St Matthew's Day     Matthew 9:9-13

 

Today is our Patronal feast day where we celebrate our namesake the apostle Matthew.

 

When we read the Bible, the New Testament begins with Matthew. We see him as a good guy, the first gospeller because of his place in the New Testament but wait on – as we discover in life – all is not what it seems.

 

Matthew was a tax collector - an outcast, reviled and loathed – a Jew working for the Romans – collecting money for the oppressors of his people. These tax collectors were usually rich because they charged far more in tax than the law required and they had the Roman legions to act as heavies if people protested or reneged on payments. Thus these tax collectors were hated by the Jews because of their cheating and their support of Rome.

 

There he is, according to the story, in his tax booth – and Jesus comes by and beckons – he says something like ‘come on man – come follow me.’ Matthew immediately responds and follows Jesus. It reminds me a bit of those old B grade movies where an alien would invade a human body or it would be taken over by some mysterious force and at the right signal – would walk robot like to wherever it was led. But that is as far from the truth as we can imagine.

 

Something happened that gave Matthew such hope- that responded to a longing we can only guess at – for him to cast aside a lucrative position for no tangible reward or future. Maybe he was sick of being reviled and spat at. Maybe he was sick of ripping off his own people. May he was sick inside at what he had become. We don’t know – but we do know that he walked away from a life that traded in betrayal, misery and greed to a life of hope. To a life that took no count of money or possessions, that rested in the possibility that there was another way for him to live – for him to believe in.

 

Later in the evening, as we hear in our gospel reading, Matthew invites fellow tax collectors and his seedy lowlife mates along to have dinner with Jesus and his disciples.

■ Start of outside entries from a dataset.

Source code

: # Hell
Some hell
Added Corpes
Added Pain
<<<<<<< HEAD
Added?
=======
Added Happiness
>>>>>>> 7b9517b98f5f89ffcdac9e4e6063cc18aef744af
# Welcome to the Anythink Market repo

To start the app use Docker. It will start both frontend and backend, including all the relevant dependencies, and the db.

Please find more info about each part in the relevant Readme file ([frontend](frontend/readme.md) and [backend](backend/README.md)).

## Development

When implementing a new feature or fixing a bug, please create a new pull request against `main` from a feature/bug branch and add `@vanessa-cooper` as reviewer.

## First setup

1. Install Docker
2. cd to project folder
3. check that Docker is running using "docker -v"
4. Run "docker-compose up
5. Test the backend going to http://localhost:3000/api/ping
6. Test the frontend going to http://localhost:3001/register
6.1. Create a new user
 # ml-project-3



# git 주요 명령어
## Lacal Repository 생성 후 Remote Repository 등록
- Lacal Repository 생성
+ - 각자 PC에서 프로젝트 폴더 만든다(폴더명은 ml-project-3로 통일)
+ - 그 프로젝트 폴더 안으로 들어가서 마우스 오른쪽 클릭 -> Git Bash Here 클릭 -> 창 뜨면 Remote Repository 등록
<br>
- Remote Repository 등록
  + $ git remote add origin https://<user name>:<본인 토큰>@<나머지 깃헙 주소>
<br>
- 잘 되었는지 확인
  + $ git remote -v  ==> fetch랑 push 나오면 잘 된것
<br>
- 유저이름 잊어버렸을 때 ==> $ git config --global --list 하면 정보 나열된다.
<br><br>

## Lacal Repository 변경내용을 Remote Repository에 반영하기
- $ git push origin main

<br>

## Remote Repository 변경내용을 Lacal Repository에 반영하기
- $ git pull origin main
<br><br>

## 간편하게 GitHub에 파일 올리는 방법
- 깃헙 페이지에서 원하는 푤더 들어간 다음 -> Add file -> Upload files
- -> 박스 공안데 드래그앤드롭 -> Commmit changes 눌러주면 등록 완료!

The Pharisees, the epitome of correctness and adherence to the Law, are horrified. ‘Why does your teacher eat with such scum?’ they ask the disciples.

 

It is an interesting question. Our understanding is that we mix with decent people – that we are, to an extent, defined by those we are friends with. Mostly we like to be associated with good people and it’s always good for business to know the in-crowd – those who have reputations and power. We associate with people who are like us generally – we don’t go out of our way to make our lives difficult or invite unwanted guests into our homes.

 

This is where the teachings of Jesus get hard. Jesus replies to the Pharisees question and says – ‘hey dudes, your life is OK. Why should I hang out with you when there’s a heap of people whose lives are bad news – who are doing it all wrong – who need to see that there is another way to live – who need to feel OK too.

 

As I said – it is a hard call. We all live good lives I think – we espouse the right attitudes and beliefs – in truth and justice, in freedom and love. Even in mercy and compassion. But in our society and I am sure, in most societies, we cleave, we congregate together in our small packs of securities and similarities. We don’t hang out with the unwanted underbelly of our city.

 

It’s totally understandable and I am mostly no different. We see that underbelly, for example, as people from the City Mission and we can drop off our food, we can pray and we can smile and give a dollar or two for a habit maybe. We know that to effect any real change in these lives is a task that takes more expertise and knowledge than we own.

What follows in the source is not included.